ときは20XX年。
かつて古代の人類たちが新天地を求めて、
エジプトの地から世界中に広がっていったように、
地球上の人々はもはや惑星をこえて、宇宙へ足を運ぶ時代になっていた。
その根本にあった想いは、とってもシンプルだ。
「なんか面白いことないかなー」
「もっとワクワクしたいなー」
テレビやインターネット、スマホにも飽きた人類は、
新しいエンターテイメントを求めて、
宇宙旅行に出かけるようになっていたのだ。
20XX年の宇宙には多くの惑星があり、
それぞれの文化があった。
惑星CHIBAでは、ネズミが夢と魔法で多くの人々を魅了し、
惑星OSAKAでは、ナンデヤネンという呪文が皆を笑顔にさせ、
大惑星TOKYOは言うまでもなく、花の都ダイトーキョーだ。
(言葉の意味は分からないが、とにかくすごい自信だ)。
そんななか、TOKYOのほど近くにある、
誰も耳にしたことのない惑星の存在が今、大きな注目を集めていた。
それは、一冊の古文書が見つかったことがきっかけだった。
そこに書かれていたのは、日本の伝説の義賊・石川五右衛門の物語。
その一節に、五右衛門が処刑される前に放った言葉がつづられている。
おれの財宝か?
欲しけりゃくれてやるぜ…
探してみろ。
この世の全てを、なんちゃって東京に置いてきた。
ちょっと待て、なんちゃって東京?どこだ、それ?
というか、これ…どこかで聞いたような話だ。
まぁいい、G(五右衛門)の意志を継ぐもの。
宇宙の冒険者たちは、なんちゃって東京を目指して、
大いなる航路を旅するのであった。
そうして冒険者たちがたどり着いたのが、
惑星YASHIOだった。
というか、ここTOKYO?SAITA…いやちがう!
ここはれっきとした、なんちゃって東京である。
なんちゃって東京(YASHIO)には
かつてジャポニスム文化を彩った財宝の山々と、
膨大な数のクレーンがあった。
ん?ていうか、クレーン?なんで?
その風変わりな宝の山を見ていると、五右衛門の声が響きわたる。
「ぎょーさん、取っていきー」。
なぜ関西弁!?
そんなことはさておき、なんという太っ腹!
この、ひとつなぎの財宝を自由に持っていっていいとは!
能力者でもないのに!
ただ、やはりそこは石川五右衛門。
ただでは終わらない。
どうやらクレーンで宝物をすくいあげ、穴に向かって運び、
それに成功した者だけが
財宝を手に入れられる仕組みらしい。
人々はこぞってクレーンを動かし、獲物を狙いはじめた。
とんでもなくシンプルな試練なのだが、
これがなかなか難しい。
取れそうで取れない。
でも、コツさえつかめばバンバン取れる。
なぜか取り方を教えてくれる五右衛門の子孫たちもいる。
ああ、面白い…。
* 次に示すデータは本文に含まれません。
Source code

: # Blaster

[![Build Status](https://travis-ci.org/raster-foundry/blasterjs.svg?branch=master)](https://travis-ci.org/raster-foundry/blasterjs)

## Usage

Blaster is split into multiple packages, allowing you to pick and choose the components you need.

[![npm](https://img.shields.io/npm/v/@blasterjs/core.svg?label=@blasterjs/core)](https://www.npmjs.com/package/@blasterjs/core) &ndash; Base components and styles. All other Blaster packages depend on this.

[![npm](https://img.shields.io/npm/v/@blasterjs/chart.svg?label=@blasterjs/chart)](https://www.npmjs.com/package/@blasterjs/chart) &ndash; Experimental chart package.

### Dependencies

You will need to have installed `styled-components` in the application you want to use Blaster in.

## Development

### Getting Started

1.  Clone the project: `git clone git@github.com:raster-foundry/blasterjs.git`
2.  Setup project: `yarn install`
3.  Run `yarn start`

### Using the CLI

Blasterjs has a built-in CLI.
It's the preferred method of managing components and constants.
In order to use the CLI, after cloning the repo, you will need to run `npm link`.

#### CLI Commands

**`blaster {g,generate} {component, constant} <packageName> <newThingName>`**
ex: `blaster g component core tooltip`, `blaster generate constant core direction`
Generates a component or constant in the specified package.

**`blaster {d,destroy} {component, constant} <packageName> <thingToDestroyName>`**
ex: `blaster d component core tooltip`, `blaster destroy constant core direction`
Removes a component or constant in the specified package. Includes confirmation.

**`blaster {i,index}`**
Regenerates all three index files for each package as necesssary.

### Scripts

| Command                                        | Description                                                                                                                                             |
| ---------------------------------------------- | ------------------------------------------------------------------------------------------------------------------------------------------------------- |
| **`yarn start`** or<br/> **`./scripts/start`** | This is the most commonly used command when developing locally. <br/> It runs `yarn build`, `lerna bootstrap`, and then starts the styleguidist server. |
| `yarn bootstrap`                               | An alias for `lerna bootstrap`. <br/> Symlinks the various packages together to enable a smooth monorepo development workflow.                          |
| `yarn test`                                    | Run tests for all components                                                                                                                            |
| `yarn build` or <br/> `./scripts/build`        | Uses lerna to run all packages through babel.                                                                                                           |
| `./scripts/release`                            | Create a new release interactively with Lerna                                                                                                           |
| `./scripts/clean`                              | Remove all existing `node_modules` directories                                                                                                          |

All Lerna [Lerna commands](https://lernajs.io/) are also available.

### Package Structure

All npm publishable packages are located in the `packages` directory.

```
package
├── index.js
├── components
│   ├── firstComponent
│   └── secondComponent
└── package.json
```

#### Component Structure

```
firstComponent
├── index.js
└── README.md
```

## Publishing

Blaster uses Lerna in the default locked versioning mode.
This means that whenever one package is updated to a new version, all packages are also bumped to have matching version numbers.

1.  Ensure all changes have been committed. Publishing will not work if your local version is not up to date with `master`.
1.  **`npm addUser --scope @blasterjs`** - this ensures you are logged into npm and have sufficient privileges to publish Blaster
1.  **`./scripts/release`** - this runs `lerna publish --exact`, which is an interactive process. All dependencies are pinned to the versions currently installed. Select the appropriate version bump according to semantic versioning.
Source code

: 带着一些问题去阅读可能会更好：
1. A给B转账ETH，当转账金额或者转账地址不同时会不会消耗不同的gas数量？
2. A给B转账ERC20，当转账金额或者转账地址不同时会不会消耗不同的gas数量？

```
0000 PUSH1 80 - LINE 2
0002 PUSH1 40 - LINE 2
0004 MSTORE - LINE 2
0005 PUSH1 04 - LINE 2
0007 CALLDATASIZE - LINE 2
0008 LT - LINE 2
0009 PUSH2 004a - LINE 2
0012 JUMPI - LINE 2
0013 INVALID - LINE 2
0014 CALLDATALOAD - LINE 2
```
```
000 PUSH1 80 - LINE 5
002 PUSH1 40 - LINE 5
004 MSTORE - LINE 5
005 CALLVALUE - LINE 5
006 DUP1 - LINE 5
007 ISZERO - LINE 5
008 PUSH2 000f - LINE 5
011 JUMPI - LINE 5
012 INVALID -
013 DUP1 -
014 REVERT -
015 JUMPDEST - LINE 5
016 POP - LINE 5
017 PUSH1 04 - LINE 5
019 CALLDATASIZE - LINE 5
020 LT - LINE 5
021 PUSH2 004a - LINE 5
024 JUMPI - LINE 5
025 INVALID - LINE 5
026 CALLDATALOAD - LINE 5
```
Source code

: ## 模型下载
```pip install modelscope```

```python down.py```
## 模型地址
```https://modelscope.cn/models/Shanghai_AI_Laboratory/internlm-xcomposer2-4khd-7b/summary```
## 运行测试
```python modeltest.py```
なんだ、これ、ワクワクする…。
宇宙一のエンターテイメントが
誕生した瞬間だった。
人類が求めていたワクワクが、ここなんちゃって東京にあった。
そうだ、五右衛門は財宝を求めていたのではない。
お宝をゲットするドキドキを夢見ていたのだ。
宇宙時代になっても、人々の気持ちは変わらない。
五右衛門よ、安心してくれ。そなたの意志は今、
ここ「とってき屋」に受け継がれているぜよ(なぜか土佐弁)。
「おれは、クレーン王になる!」
子ども達の歓声が、YASHIO…いや、
なんちゃって東京の広大な空に溶けていった。